Try it »
Copy each line below in which the string "mathrm" occurs.

══ Available data

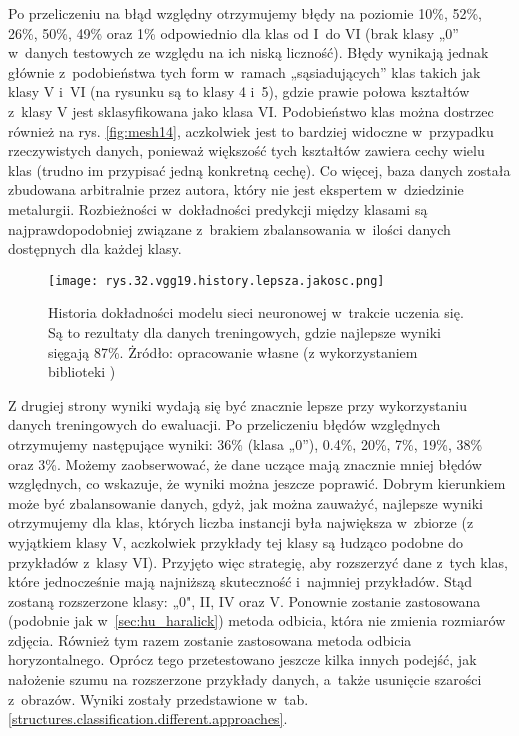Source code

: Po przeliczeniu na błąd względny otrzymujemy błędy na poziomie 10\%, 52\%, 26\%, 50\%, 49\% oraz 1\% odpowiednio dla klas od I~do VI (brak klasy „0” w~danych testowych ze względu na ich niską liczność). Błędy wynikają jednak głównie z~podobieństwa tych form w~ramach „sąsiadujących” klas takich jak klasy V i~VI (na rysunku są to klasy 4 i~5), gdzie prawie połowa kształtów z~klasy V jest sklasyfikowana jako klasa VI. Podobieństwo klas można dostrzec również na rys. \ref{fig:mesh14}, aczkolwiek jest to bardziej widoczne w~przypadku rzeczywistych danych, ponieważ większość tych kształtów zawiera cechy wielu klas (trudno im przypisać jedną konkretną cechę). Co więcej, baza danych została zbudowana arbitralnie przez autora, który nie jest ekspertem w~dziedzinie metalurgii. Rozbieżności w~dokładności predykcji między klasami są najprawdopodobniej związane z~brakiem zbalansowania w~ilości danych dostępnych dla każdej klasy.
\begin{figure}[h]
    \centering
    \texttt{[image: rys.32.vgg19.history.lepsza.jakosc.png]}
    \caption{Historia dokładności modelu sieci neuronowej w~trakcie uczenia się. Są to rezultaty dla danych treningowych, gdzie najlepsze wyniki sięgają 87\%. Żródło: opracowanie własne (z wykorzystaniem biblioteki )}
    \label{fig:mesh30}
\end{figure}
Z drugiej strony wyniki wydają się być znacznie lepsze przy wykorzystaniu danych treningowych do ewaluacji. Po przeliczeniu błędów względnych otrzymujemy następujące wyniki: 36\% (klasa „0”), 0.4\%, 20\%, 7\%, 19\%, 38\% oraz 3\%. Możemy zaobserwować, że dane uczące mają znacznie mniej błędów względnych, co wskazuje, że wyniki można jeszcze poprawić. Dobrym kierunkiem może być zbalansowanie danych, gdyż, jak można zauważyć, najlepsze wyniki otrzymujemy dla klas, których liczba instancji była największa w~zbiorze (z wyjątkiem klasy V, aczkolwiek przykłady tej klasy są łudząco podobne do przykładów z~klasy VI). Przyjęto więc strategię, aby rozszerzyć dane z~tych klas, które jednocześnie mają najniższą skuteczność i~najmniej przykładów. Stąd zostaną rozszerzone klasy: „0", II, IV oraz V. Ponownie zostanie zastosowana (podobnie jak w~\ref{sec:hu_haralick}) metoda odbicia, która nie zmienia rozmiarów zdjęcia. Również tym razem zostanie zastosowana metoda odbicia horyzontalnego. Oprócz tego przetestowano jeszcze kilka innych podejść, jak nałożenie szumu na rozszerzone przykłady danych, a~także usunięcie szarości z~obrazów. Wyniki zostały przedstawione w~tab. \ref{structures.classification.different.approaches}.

════
══ Available data

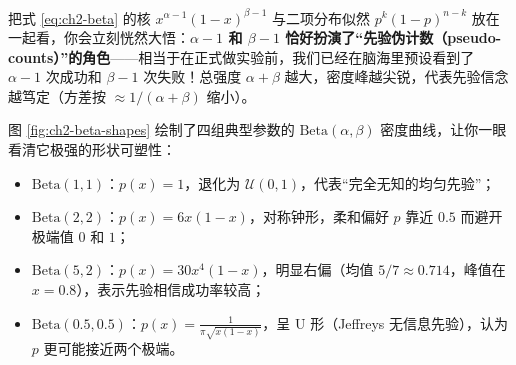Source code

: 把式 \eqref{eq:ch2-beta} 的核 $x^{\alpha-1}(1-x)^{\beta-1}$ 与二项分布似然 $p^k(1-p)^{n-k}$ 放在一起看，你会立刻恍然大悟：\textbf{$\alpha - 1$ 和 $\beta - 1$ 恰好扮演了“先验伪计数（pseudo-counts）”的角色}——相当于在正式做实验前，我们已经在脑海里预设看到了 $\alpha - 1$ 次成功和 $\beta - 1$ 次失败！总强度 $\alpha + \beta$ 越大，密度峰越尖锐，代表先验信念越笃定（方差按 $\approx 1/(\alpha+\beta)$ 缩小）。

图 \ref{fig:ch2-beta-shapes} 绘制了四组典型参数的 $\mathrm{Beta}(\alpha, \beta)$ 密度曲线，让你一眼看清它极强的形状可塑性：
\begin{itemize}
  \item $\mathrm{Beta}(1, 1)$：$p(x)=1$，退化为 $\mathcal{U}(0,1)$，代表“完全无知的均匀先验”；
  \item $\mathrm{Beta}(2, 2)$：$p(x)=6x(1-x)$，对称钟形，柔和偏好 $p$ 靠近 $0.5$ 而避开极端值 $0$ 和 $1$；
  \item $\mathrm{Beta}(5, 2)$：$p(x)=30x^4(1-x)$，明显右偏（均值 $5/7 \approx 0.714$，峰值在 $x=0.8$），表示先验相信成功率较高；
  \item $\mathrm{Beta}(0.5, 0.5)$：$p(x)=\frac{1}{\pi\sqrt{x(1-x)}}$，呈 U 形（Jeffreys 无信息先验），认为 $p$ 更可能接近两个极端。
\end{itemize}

════
══ Available data

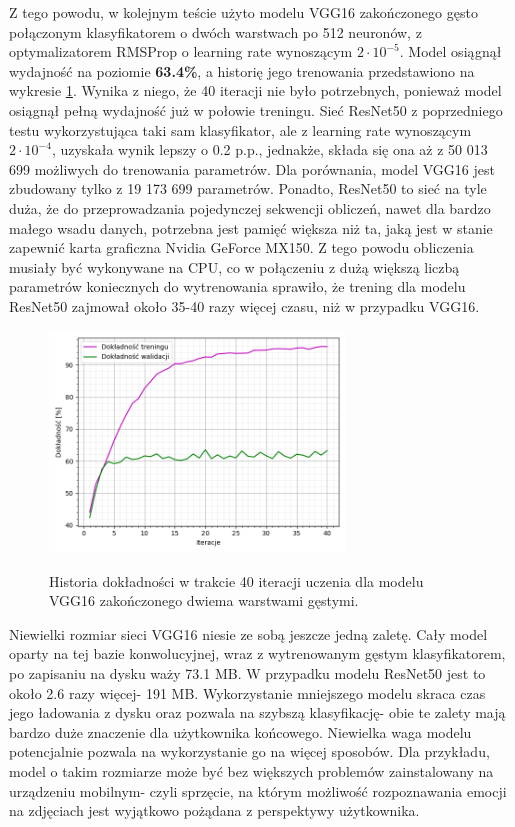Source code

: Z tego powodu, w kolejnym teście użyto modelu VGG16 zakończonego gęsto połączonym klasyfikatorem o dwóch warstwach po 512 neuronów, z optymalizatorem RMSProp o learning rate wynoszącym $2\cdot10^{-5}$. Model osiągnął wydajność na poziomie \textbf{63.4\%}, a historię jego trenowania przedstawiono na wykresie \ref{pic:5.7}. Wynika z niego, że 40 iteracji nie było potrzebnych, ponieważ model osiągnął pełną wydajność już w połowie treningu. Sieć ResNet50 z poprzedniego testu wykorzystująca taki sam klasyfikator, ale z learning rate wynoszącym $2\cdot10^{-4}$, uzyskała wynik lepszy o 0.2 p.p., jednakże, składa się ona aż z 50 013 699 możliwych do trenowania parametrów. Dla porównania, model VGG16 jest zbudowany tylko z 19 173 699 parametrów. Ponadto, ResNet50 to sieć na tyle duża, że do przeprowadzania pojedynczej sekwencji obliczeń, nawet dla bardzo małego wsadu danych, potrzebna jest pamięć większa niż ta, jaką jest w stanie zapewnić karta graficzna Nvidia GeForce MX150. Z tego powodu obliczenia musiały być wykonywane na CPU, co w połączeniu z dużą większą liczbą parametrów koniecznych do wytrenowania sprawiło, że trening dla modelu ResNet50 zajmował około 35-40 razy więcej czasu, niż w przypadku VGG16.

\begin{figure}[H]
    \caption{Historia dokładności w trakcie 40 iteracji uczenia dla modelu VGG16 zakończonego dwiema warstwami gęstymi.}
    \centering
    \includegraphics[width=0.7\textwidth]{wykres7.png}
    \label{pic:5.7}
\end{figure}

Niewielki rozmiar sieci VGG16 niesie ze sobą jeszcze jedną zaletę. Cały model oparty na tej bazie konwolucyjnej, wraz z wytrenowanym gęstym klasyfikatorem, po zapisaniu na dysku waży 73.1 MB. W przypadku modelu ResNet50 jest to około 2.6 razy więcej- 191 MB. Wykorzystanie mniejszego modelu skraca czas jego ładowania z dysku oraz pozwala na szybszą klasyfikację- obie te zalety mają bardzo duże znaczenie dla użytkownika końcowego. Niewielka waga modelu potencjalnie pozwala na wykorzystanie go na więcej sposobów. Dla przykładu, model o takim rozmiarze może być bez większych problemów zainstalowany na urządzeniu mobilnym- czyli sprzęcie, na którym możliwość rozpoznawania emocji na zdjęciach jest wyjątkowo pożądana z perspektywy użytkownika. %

════

Solution for this problem »
图 \ref{fig:ch2-beta-shapes} 绘制了四组典型参数的 $\mathrm{Beta}(\alpha, \beta)$ 密度曲线，让你一眼看清它极强的形状可塑性：
  \item $\mathrm{Beta}(1, 1)$：$p(x)=1$，退化为 $\mathcal{U}(0,1)$，代表“完全无知的均匀先验”；
  \item $\mathrm{Beta}(2, 2)$：$p(x)=6x(1-x)$，对称钟形，柔和偏好 $p$ 靠近 $0.5$ 而避开极端值 $0$ 和 $1$；
  \item $\mathrm{Beta}(5, 2)$：$p(x)=30x^4(1-x)$，明显右偏（均值 $5/7 \approx 0.714$，峰值在 $x=0.8$），表示先验相信成功率较高；
  \item $\mathrm{Beta}(0.5, 0.5)$：$p(x)=\frac{1}{\pi\sqrt{x(1-x)}}$，呈 U 形（Jeffreys 无信息先验），认为 $p$ 更可能接近两个极端。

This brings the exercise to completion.